He obtained his university degrees in Electronic Engineering and in Mathematics in 1964 and 1968, respectively. In 1969 he received a Ph.D. in Cybernetics and Information Theory and in 1975 became full professor of Information Theory at the Electronic Engineering Department of the University of Trieste, where he has been teaching courses on information theory and coding, a subject that he has introduced in Italy back in the Sixties.
He has taken part in many international conferences on information theory and related topics, reading papers and chairing sessions.

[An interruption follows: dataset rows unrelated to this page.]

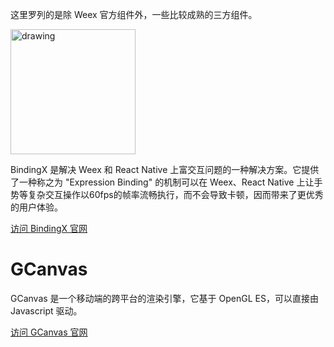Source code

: 这里罗列的是除 Weex 官方组件外，一些比较成熟的三方组件。

<img src="https://img.alicdn.com/tfs/TB1o1ulg1GSBuNjSspbXXciipXa-579-134.svg" alt="drawing" width="200"/>

BindingX 是解决 Weex 和 React Native 上富交互问题的一种解决方案。它提供了一种称之为 "Expression Binding" 的机制可以在 Weex、React Native 上让手势等复杂交互操作以60fps的帧率流畅执行，而不会导致卡顿，因而带来了更优秀的用户体验。

[访问 BindingX 官网](https://alibaba.github.io/bindingx/guide/cn_introduce)

# GCanvas

GCanvas 是一个移动端的跨平台的渲染引擎，它基于 OpenGL ES，可以直接由 Javascript 驱动。

[访问 GCanvas 官网](https://github.com/alibaba/GCanvas)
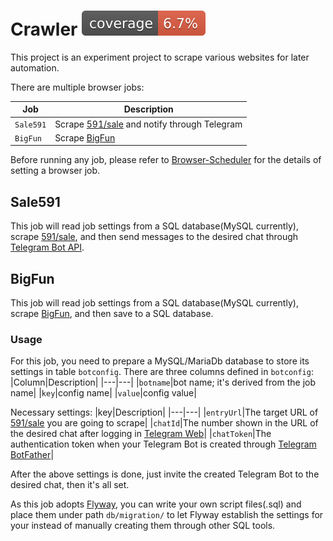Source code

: # Crawler [![Coverage](https://raw.githubusercontent.com/kquiet/browser-job/gh-pages/.github/coverage/crawler/coverage.svg)](https://kquiet.github.io/browser-job/crawler/)

This project is an experiment project to scrape various websites for later automation.

There are multiple browser jobs:

|Job|Description|
|---|---|
|`Sale591`|Scrape [591/sale][] and notify through Telegram|
|`BigFun`|Scrape [BigFun][]|

Before running any job, please refer to [Browser-Scheduler][] for the details of setting a browser job.

## Sale591

This job will read job settings from a SQL database(MySQL currently), scrape [591/sale][], and then send messages to the desired chat through [Telegram Bot API][].

## BigFun

This job will read job settings from a SQL database(MySQL currently), scrape [BigFun][], and then save to a SQL database.

### Usage
For this job, you need to prepare a MySQL/MariaDb database to store its settings in table `botconfig`.
There are three columns defined in `botconfig`:
|Column|Description|
|---|---|
|`botname`|bot name; it's derived from the job name|
|`key`|config name|
|`value`|config value|

Necessary settings:
|key|Description|
|---|---|
|`entryUrl`|The target URL of [591/sale][] you are going to scrape|
|`chatId`|The number shown in the URL of the desired chat after logging in [Telegram Web][]|
|`chatToken`|The authentication token when your Telegram Bot is created through [Telegram BotFather][]|

After the above settings is done, just invite the created Telegram Bot to the desired chat, then it's all set.

As this job adopts [Flyway][], you can write your own script files(.sql) and place them under path `db/migration/` to let Flyway establish the settings for your instead of manually creating them through other SQL tools.


[591/sale]: https://sale.591.com.tw/ "591 sale"
[BigFun]: https://www.ibigfun.com/lists/latest "BigFun"
[Telegram Bot API]: https://core.telegram.org/bots/api "Telegram Bot API"
[Telegram Web]: https://web.telegram.org/z "Telegram Web"
[Telegram BotFather]: https://core.telegram.org/bots/features#botfather "Telegram BotFather"
[Browser-Scheduler]: https://github.com/kquiet/browser-scheduler "Browser-Scheduler"
[Flyway]: https://flywaydb.org/documentation/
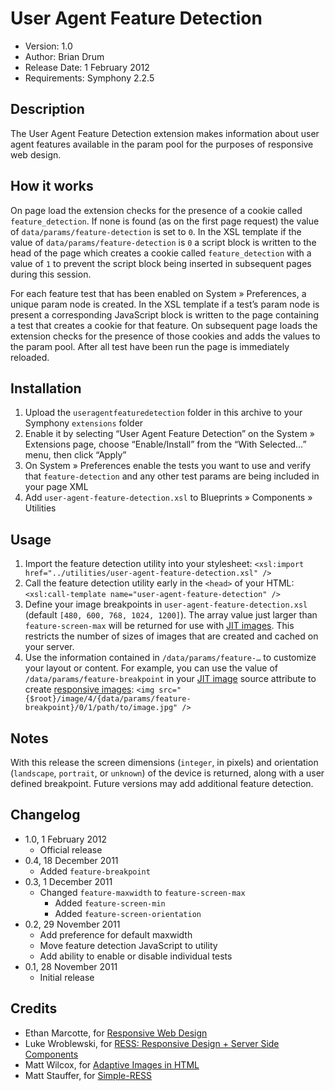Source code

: # User Agent Feature Detection

* Version: 1.0
* Author: Brian Drum
* Release Date: 1 February 2012
* Requirements: Symphony 2.2.5

## Description

The User Agent Feature Detection extension makes information about user agent features available in the param pool for the purposes of responsive web design.

## How it works

On page load the extension checks for the presence of a cookie called `feature_detection`. If none is found (as on the first page request) the value of `data/params/feature-detection` is set to `0`. In the XSL template if the value of `data/params/feature-detection` is `0` a script block is written to the head of the page which creates a cookie called `feature_detection` with a value of `1` to prevent the script block being inserted in subsequent pages during this session.

For each feature test that has been enabled on System » Preferences, a unique param node is created. In the XSL template if a test’s param node is present a corresponding JavaScript block is written to the page containing a test that creates a cookie for that feature. On subsequent page loads the extension checks for the presence of those cookies and adds the values to the param pool. After all test have been run the page is immediately reloaded.

## Installation

1. Upload the `useragentfeaturedetection` folder in this archive to your Symphony `extensions` folder
2. Enable it by selecting “User Agent Feature Detection” on the System » Extensions page, choose “Enable/Install” from the “With Selected…” menu, then click “Apply”
3. On System » Preferences enable the tests you want to use and verify that `feature-detection` and any other test params are being included in your page XML
4. Add `user-agent-feature-detection.xsl` to Blueprints » Components » Utilities

## Usage

1. Import the feature detection utility into your stylesheet: `<xsl:import href="../utilities/user-agent-feature-detection.xsl" />`
2. Call the feature detection utility early in the `<head>` of your HTML: `<xsl:call-template name="user-agent-feature-detection" />`
3. Define your image breakpoints in `user-agent-feature-detection.xsl` (default `[480, 600, 768, 1024, 1200]`). The array value just larger than `feature-screen-max` will be returned for use with [JIT images](http://symphony-cms.com/learn/concepts/view/jit-image-manipulation/). This restricts the number of sizes of images that are created and cached on your server.
4. Use the information contained in `/data/params/feature-…` to customize your layout or content. For example, you can use the value of `/data/params/feature-breakpoint` in your [JIT image](http://symphony-cms.com/learn/concepts/view/jit-image-manipulation/) source attribute to create [responsive images](http://unstoppablerobotninja.com/entry/responsive-images/): `<img src="{$root}/image/4/{data/params/feature-breakpoint}/0/1/path/to/image.jpg" />`

## Notes

With this release the screen dimensions (`integer`, in pixels) and orientation (`landscape`, `portrait`, or `unknown`) of the device is returned, along with a user defined breakpoint. Future versions may add additional feature detection.

## Changelog

* 1.0, 1 February 2012
  * Official release
* 0.4, 18 December 2011
  * Added `feature-breakpoint`
* 0.3, 1 December 2011
  * Changed `feature-maxwidth` to `feature-screen-max`
	* Added `feature-screen-min`
	* Added `feature-screen-orientation`
* 0.2, 29 November 2011
	* Add preference for default maxwidth
	* Move feature detection JavaScript to utility
	* Add ability to enable or disable individual tests
* 0.1, 28 November 2011
	* Initial release

## Credits

* Ethan Marcotte, for [Responsive Web Design](http://www.alistapart.com/articles/responsive-web-design/)
* Luke Wroblewski, for [RESS: Responsive Design + Server Side Components](http://www.lukew.com/ff/entry.asp?1392)
* Matt Wilcox, for [Adaptive Images in HTML](http://adaptive-images.com/)
* Matt Stauffer, for [Simple-RESS](https://github.com/jiolasa/Simple-RESS)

He has carried out teaching and research activity in several universities and other scientific institutions in Europe, United States and Asia. On these topics he has also published many articles and volumes, such as the Information Theory manual (Boringhieri, 1980).
From 1970 to 1990 he directed the Information and Automation departments at the International Centre of Mechanics Science of Udine.

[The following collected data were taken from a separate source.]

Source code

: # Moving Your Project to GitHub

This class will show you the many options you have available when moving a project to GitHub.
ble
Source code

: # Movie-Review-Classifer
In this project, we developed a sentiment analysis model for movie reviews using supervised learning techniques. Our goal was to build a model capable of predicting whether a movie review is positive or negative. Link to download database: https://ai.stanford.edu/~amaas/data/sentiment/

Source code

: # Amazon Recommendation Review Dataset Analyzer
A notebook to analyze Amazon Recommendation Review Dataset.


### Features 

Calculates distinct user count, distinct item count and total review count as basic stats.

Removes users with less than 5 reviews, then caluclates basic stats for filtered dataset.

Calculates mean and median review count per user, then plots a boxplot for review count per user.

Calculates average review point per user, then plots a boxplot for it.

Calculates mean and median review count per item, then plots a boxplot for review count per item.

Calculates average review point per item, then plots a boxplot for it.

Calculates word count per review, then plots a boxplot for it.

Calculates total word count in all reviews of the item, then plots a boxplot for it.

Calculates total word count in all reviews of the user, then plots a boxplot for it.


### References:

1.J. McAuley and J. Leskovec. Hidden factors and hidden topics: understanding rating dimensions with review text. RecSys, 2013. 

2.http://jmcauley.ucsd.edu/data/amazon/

He also is an associate of the Veneto Institute of Science, Literature and Arts, the Lombardy Institute of Literature and Science and the Italian Association of Electrotechnical and Electronic.

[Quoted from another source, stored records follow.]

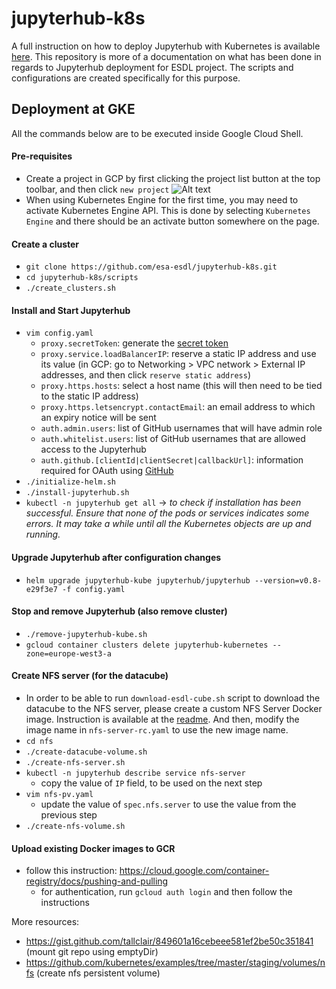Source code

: # jupyterhub-k8s

A full instruction on how to deploy Jupyterhub with Kubernetes is available [here](https://zero-to-jupyterhub-with-kubernetes.readthedocs.io/en/latest/index.html). This repository is more of a documentation on what has been done in regards to Jupyterhub deployment for ESDL project. The scripts and configurations are created specifically for this purpose. 

## Deployment at GKE

All the commands below are to be executed inside Google Cloud Shell. 

#### Pre-requisites
* Create a project in GCP by first clicking the project list button at the top toolbar, and then click `new project`
  ![Alt text](docs/gcp-create-project.png?raw=true "Create a new project in GCP")
* When using Kubernetes Engine for the first time, you may need to activate Kubernetes Engine API. This is done by selecting `Kubernetes Engine` and there should be an activate button somewhere on the page.

#### Create a cluster
* `git clone https://github.com/esa-esdl/jupyterhub-k8s.git`
* `cd jupyterhub-k8s/scripts`
* `./create_clusters.sh`

#### Install and Start Jupyterhub
* `vim config.yaml`
  * `proxy.secretToken`: generate the [secret token](https://zero-to-jupyterhub.readthedocs.io/en/latest/reference.html?highlight=secrettoken#proxy-secrettoken)
  * `proxy.service.loadBalancerIP`: reserve a static IP address and use its value (in GCP: go to Networking > VPC network > External IP addresses, and then click `reserve static address`)
  * `proxy.https.hosts`: select a host name (this will then need to be tied to the static IP address)
  * `proxy.https.letsencrypt.contactEmail`: an email address to which an expiry notice will be sent
  * `auth.admin.users`: list of GitHub usernames that will have admin role
  * `auth.whitelist.users`: list of GitHub usernames that are allowed access to the Jupyterhub
  * `auth.github.[clientId|clientSecret|callbackUrl]`: information required for OAuth using [GitHub](https://zero-to-jupyterhub.readthedocs.io/en/latest/authentication.html?highlight=github#github)
* `./initialize-helm.sh`
* `./install-jupyterhub.sh`
* `kubectl -n jupyterhub get all` -> _to check if installation has been successful. Ensure that none of the pods or services indicates some errors. It may take a while until all the Kubernetes objects are up and running._

#### Upgrade Jupyterhub after configuration changes
* `helm upgrade jupyterhub-kube jupyterhub/jupyterhub --version=v0.8-e29f3e7 -f config.yaml`
	
#### Stop and remove Jupyterhub (also remove cluster)
* `./remove-jupyterhub-kube.sh`
* `gcloud container clusters delete jupyterhub-kubernetes --zone=europe-west3-a`
	
#### Create NFS server (for the datacube)
* In order to be able to run `download-esdl-cube.sh` script to download the datacube to the NFS server, please create a custom NFS Server Docker image. Instruction is available at the [readme](https://github.com/esa-esdl/jupyterhub-k8s/blob/master/scripts/nfs/nfs-wget/README.md). And then, modify the image name in `nfs-server-rc.yaml` to use the new image name. 
* `cd nfs`
* `./create-datacube-volume.sh`
* `./create-nfs-server.sh`
* `kubectl -n jupyterhub describe service nfs-server`
  * copy the value of `IP` field, to be used on the next step
* `vim nfs-pv.yaml`
  * update the value of `spec.nfs.server` to use the value from the previous step
* `./create-nfs-volume.sh`
	
#### Upload existing Docker images to GCR
* follow this instruction: https://cloud.google.com/container-registry/docs/pushing-and-pulling
  * for authentication, run `gcloud auth login` and then follow the instructions
	
More resources:
* https://gist.github.com/tallclair/849601a16cebeee581ef2be50c351841 (mount git repo using emptyDir)
* https://github.com/kubernetes/examples/tree/master/staging/volumes/nfs (create nfs persistent volume)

Currently his scientific interests are mainly devoted to epistemology, artificial intelligence, communication, and the social impact of technology. He is very active in giving lectures and publishing papers on such topics. He has coordinated, and contributed to, several encyclopedic works of the Istituto dell'Enciclopedia Italiana, and writes regularly for the Corriere della sera, Technology Review, Pluriverso, Avvenire, L'Occidentale, Mondo Digitale, Prometeo and other newspapers and magazines. He published several books on the cultural and anthropological consequences of the new technologies: Il nuovo Golem: come il computer cambia la nostra cultura, (Laterza, Roma-Bari, 1998), Homo Technologicus (Meltemi, Roma, 2001), Il Simbionte: prove di umanità futura (Meltemi, Roma, 2003), Bit Bang. La nascita della filosofia digitale (con A. Vaccaro, Apogeo Education, 2013).
Besides being a scientist, Longo is also a prominent writer. The magazine Open City, based in New York City, has published several of his short stories. He published tree novels: Di alcune orme sopra la neve (Campanotto 1990, Mobydick 2000), L'acrobata (Einaudi 1994, tradotto in Francia da Gallimard) and La gerarchia di Ackermann (Mobydick 1998, Jouvence 2016, translated in french from A la Croisée), eleven collections of short stories, which were translated in many languages, and two collections of dramas: Il cervello nudo (Nicolodi, 2004) and La scienza va a teatro (EUT, 2017). He also participates in the programmes of the Italian Broadcasting Company (RAI) as many of his stories were broadcasted on the radio. Recently he has devoted himself to writing texts for the radio and for the stage, which have had a good reception. He also dedicated an essay to the relationship between Science and Literature: Il senso e la narrazione (Springer 2008). Some of his essays are Il gesuita che disegnò la Cina, Vita e opere di Martino Martini (Springer 2010), Homo immortalis (con N. Bonifati, Springer 2012). He collaborates with some newspaper such as Il corriere della sera and Avvenire.
He has translated 15 books (in 1991 he was awarded the "Monselice" prize for scientific translation). In 1996 and 1997 he performed as an actor, playing the main roles in plays by Ionesco (La leçon) and Pinter (Last to Go and Troubles in the Work). In 2014 he interpreted the role of Heisenberg in his very own Farm Hall 45 staging at the Puccini Theatre in Florence.